What to work on –
Produce an exact copy of the first line of the data below and each line after it, please, up to and including the one with "The script parses".

Available data –
----------

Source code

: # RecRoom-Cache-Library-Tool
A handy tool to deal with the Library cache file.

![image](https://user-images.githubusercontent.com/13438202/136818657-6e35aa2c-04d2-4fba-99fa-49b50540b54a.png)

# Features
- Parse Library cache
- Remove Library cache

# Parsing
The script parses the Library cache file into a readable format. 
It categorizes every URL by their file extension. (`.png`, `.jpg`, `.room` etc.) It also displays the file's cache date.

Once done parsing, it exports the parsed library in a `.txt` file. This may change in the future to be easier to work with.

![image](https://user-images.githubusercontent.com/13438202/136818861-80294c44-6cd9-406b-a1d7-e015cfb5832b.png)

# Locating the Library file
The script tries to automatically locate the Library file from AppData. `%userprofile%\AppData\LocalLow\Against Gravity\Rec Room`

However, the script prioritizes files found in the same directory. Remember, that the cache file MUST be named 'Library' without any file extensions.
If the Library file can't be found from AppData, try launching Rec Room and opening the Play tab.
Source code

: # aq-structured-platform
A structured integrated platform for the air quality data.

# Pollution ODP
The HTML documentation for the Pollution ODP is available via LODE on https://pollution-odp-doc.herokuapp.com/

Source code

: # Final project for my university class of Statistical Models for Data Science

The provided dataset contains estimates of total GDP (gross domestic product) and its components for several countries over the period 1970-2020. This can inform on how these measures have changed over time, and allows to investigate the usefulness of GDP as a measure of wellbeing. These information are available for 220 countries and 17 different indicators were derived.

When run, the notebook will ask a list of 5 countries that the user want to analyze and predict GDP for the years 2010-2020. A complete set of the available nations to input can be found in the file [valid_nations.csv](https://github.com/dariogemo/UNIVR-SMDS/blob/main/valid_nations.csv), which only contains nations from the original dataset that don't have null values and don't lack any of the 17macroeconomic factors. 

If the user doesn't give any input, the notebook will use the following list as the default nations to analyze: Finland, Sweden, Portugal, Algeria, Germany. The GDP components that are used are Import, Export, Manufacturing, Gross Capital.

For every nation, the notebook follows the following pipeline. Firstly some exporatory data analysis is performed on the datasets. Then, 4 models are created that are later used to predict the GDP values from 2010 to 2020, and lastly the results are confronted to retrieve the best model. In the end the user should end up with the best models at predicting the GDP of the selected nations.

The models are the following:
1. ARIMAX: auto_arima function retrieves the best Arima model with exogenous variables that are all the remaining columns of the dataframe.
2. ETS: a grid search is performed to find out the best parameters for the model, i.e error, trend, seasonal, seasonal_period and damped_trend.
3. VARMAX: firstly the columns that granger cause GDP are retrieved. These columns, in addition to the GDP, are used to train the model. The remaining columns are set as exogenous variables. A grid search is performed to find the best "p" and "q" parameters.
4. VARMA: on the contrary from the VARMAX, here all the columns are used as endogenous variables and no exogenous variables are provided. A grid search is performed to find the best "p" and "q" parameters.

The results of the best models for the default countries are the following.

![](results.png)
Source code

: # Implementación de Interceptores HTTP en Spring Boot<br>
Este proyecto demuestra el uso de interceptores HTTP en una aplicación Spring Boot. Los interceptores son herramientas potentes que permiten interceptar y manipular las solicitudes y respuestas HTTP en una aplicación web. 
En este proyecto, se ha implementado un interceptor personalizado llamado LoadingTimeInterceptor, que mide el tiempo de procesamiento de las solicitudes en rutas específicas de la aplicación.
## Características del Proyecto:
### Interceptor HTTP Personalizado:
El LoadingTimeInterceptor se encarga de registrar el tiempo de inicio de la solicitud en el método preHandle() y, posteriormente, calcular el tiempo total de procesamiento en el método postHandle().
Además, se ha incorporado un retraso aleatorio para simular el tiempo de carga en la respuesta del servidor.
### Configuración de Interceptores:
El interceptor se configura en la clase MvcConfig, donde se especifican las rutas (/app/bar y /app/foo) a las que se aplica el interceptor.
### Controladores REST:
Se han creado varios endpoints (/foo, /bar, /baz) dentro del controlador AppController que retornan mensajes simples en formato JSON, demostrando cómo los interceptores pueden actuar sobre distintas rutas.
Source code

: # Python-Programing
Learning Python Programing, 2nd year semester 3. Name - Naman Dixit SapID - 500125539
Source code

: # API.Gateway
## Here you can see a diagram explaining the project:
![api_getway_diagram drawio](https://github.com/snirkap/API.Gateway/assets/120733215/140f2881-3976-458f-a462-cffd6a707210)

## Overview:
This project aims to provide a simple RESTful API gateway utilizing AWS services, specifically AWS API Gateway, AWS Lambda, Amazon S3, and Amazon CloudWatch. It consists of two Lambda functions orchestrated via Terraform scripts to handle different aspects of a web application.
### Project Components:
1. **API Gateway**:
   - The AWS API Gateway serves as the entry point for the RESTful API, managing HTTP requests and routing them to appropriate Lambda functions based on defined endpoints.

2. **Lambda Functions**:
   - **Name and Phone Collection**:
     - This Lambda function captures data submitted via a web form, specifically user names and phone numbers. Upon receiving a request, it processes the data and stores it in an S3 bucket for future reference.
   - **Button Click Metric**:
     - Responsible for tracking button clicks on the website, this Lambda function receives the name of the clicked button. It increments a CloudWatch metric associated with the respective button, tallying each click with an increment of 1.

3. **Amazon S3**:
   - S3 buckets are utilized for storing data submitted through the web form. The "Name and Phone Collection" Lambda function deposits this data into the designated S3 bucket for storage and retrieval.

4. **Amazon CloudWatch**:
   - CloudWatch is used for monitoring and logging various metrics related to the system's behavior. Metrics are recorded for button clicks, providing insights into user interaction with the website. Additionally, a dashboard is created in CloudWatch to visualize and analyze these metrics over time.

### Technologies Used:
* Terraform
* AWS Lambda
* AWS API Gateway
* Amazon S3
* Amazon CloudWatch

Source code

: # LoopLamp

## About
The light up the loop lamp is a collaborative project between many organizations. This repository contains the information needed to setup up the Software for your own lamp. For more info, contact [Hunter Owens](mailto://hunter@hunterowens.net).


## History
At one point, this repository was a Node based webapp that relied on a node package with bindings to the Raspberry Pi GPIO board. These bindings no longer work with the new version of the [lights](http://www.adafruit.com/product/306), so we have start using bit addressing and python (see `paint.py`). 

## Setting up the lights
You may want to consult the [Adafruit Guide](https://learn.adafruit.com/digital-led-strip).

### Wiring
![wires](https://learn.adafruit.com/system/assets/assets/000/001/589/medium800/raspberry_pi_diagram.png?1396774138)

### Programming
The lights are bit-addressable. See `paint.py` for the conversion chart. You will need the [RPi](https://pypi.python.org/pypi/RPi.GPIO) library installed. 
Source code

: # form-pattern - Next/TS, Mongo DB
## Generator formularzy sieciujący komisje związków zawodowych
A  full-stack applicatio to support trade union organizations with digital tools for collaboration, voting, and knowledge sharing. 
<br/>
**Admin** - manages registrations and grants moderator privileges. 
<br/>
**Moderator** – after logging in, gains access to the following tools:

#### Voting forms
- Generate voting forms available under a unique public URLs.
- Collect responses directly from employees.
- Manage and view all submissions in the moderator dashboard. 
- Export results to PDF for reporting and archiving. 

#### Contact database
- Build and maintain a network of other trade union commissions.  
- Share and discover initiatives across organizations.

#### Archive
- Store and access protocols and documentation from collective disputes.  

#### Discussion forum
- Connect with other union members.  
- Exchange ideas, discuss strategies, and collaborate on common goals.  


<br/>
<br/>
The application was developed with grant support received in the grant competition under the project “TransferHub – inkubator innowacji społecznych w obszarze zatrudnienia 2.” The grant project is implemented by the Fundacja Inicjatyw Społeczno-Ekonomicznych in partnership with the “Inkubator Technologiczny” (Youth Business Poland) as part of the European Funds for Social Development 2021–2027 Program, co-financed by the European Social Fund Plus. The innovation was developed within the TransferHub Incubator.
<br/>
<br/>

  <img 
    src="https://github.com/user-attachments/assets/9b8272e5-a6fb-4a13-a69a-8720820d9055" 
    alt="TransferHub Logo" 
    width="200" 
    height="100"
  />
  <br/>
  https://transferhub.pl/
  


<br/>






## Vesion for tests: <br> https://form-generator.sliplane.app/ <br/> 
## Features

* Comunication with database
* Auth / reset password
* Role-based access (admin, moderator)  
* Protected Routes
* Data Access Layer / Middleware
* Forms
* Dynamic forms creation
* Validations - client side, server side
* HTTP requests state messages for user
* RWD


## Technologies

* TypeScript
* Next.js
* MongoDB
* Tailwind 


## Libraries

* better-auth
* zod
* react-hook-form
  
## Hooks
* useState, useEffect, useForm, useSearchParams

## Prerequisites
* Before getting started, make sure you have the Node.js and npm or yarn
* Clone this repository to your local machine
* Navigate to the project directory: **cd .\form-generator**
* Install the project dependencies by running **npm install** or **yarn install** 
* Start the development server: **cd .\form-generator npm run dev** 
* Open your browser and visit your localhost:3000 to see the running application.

----------

Exercise result –
Source code

: # RecRoom-Cache-Library-Tool
A handy tool to deal with the Library cache file.

![image](https://user-images.githubusercontent.com/13438202/136818657-6e35aa2c-04d2-4fba-99fa-49b50540b54a.png)

# Features
- Parse Library cache
- Remove Library cache

# Parsing
The script parses the Library cache file into a readable format. 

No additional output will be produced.